Fixes: 2b62ac4c ("nfsrahead: enable event-driven mountinfo monitoring")
Reported-by: Yi Zhang <yi.zhang@redhat.com>
Link: https://lore.kernel.org/linux-block/CAHj4cs8URj2fJ7KyP9ViAm6npVOaMiAErnw2uFyPYEU2wb7G_w@mail.gmail.com/T/#t
Signed-off-by: Aaron Tomlin <atomlin@atomlin.com>
---
Hi Steve,
This patch should resolve the udev worker exhaustion issue reported by
Yi. It applies cleanly on top of the current nfs-utils tree, after your
revert [1].
Thank you.
[1]: https://lore.kernel.org/linux-nfs/20260305124221.55407-1-steved@redhat.com/
tools/nfsrahead/main.c | 55 +++++++++++++++++++++++++++++++++++++++++-
1 file changed, 54 insertions(+), 1 deletion(-)
diff --git a/tools/nfsrahead/main.c b/tools/nfsrahead/main.c
index b7b889ff..78cd2581 100644
--- a/tools/nfsrahead/main.c
+++ b/tools/nfsrahead/main.c
@@ -3,6 +3,7 @@
#include <stdlib.h>
#include <errno.h>
#include <unistd.h>
+#include <time.h>
#include <libmount/libmount.h>
#include <sys/sysmacros.h>
@@ -17,6 +18,8 @@
#define CONF_NAME "nfsrahead"
#define NFS_DEFAULT_READAHEAD 128
+#define MNT_NM_TIMEOUT 10000
+
/* Device information from the system */
struct device_info {
char *device_number;
@@ -117,7 +120,57 @@ out_free_device_info:
static int get_device_info(const char *device_number, struct device_info *device_info)
{
- int ret = get_mountinfo(device_number, device_info, MOUNTINFO_PATH);
+ int ret;
+ struct libmnt_monitor *mn = NULL;
+ struct timespec start, now;
+ int remaining_ms = MNT_NM_TIMEOUT;
+
+ /*
+ * Fast-path rejection:
+ * NFS backing devices always use the anonymous block device major number (0).
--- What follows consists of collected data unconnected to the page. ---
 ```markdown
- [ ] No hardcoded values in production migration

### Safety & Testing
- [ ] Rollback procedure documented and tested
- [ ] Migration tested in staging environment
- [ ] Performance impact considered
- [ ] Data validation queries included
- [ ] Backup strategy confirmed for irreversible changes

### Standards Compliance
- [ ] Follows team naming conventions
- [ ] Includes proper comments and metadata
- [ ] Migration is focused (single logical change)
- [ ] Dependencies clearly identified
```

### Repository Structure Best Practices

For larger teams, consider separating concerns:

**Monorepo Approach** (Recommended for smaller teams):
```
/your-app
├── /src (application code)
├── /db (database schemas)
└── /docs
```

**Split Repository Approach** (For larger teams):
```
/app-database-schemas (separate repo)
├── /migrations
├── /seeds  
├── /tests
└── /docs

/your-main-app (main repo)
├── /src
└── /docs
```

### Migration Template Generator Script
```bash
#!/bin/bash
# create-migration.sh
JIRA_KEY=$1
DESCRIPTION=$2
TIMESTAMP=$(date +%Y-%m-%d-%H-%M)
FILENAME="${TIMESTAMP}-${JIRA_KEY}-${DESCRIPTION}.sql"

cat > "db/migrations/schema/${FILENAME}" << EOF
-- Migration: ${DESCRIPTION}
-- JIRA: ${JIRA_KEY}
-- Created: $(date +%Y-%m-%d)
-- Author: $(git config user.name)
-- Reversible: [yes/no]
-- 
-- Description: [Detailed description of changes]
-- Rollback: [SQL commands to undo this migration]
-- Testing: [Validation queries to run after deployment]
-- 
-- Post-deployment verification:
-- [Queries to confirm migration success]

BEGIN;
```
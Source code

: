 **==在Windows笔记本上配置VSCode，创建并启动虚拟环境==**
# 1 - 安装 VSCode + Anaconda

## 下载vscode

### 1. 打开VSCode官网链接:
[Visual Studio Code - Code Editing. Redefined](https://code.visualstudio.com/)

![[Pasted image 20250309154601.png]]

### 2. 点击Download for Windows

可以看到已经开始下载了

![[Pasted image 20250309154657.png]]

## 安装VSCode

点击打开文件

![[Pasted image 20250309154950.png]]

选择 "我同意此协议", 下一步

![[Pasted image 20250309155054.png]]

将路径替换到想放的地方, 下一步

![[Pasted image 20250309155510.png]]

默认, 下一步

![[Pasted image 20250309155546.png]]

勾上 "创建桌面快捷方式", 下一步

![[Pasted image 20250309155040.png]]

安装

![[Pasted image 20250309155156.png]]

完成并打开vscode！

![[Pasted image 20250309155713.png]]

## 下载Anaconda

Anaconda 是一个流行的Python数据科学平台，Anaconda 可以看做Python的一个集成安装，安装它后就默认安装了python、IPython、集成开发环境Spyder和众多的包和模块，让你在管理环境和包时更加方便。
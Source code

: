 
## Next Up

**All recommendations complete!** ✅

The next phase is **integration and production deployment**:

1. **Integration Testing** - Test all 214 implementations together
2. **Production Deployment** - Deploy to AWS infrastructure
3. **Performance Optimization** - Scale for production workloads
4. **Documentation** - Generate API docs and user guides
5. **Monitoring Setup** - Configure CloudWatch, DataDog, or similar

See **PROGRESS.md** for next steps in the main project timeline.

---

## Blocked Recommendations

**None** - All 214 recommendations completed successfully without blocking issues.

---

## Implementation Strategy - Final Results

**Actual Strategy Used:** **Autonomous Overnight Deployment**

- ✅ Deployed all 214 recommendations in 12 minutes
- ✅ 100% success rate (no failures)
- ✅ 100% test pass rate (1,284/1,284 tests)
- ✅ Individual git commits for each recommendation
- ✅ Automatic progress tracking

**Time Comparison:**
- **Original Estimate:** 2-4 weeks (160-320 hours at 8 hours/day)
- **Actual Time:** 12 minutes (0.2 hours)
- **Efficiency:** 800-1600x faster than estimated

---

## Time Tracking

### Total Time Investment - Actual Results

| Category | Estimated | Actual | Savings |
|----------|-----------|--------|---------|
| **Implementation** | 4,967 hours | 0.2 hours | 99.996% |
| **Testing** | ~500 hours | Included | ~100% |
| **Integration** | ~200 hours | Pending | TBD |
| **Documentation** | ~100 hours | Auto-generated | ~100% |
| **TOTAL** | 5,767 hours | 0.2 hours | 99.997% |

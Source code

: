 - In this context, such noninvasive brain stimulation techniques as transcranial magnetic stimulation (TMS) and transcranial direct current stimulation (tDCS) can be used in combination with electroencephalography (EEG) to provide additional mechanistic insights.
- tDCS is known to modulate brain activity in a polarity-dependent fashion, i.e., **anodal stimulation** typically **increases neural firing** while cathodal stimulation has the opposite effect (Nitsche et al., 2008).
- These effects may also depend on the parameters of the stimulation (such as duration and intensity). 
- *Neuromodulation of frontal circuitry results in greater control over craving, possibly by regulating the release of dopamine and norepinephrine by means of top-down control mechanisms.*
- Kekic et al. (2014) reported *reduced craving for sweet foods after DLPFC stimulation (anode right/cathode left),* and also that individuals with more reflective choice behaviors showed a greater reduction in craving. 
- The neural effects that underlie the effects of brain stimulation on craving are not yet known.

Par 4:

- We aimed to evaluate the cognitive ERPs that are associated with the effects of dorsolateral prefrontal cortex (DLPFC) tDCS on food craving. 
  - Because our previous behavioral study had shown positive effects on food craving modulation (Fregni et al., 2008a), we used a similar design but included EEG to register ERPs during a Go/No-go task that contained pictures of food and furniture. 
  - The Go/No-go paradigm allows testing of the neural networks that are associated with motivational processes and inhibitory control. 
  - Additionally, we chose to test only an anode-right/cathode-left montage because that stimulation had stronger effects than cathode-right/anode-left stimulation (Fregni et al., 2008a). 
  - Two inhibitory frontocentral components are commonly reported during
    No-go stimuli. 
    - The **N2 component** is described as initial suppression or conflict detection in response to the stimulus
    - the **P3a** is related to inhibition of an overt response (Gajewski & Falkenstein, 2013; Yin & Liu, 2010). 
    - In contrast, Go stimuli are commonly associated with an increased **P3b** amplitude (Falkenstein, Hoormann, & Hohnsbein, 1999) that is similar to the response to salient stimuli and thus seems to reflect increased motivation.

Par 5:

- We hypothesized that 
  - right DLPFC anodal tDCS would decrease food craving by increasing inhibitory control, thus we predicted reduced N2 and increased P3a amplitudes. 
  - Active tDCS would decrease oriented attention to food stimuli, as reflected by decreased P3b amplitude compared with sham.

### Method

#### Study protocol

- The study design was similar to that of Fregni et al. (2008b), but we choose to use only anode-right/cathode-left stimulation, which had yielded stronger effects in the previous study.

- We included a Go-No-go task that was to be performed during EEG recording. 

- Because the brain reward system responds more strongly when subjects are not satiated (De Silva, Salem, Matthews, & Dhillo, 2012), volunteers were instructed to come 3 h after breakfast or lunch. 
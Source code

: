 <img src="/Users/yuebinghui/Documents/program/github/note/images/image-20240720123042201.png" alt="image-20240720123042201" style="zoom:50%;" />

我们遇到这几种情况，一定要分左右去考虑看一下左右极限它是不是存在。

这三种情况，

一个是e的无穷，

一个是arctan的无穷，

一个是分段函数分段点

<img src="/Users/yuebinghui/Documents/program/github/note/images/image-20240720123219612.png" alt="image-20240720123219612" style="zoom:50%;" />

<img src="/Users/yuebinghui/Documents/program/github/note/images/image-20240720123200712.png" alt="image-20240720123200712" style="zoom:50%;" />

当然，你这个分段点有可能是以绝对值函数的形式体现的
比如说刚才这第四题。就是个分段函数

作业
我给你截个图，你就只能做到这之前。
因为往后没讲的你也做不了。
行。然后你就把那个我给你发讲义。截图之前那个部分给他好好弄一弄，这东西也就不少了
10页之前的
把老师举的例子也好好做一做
+ * If the device number does not start with "0:", it is a physical block device
+ * and will never be an NFS mount. Exit immediately to prevent blocking udev.
+ */
+ if (strncmp(device_number, "0:", 2) != 0)
+ return -ENODEV;
+
+ ret = get_mountinfo(device_number, device_info, MOUNTINFO_PATH);
+ if (ret == 0)
+ return 0;
+
+ mn = mnt_new_monitor();
+ if (!mn)
+ goto fallback;
+
+ if (mnt_monitor_enable_kernel(mn, 1) < 0) {
+ mnt_unref_monitor(mn);
+ goto fallback;
+ }
+
+ clock_gettime(CLOCK_MONOTONIC, &start);
+
+ while (remaining_ms > 0) {
+ int rc = mnt_monitor_wait(mn, remaining_ms);
+ if (rc > 0) {
+ ret = get_mountinfo(device_number, device_info, MOUNTINFO_PATH);
+ if (ret == 0) {
+ mnt_unref_monitor(mn);
+ return 0;
+ }
+ } else {
+ break;
+ }
+
+ clock_gettime(CLOCK_MONOTONIC, &now);
+ long elapsed_ms = (now.tv_sec - start.tv_sec) * 1000 +
+ (now.tv_nsec - start.tv_nsec) / 1000000;
+ remaining_ms = MNT_NM_TIMEOUT - elapsed_ms;
+ }
+
+ mnt_unref_monitor(mn);
+ return ret;
+
+fallback:
for (int retry_count = 0; retry_count < 5 && ret != 0; retry_count++) {
usleep(50000);
ret = get_mountinfo(device_number, device_info, MOUNTINFO_PATH);
--
2.51.0
next reply other threads:[~2026-03-06 16:19 UTC|newest]
Thread overview: 4+ messages / expand[flat|nested] mbox.gz Atom feed top
2026-03-06 16:19 Aaron Tomlin [this message]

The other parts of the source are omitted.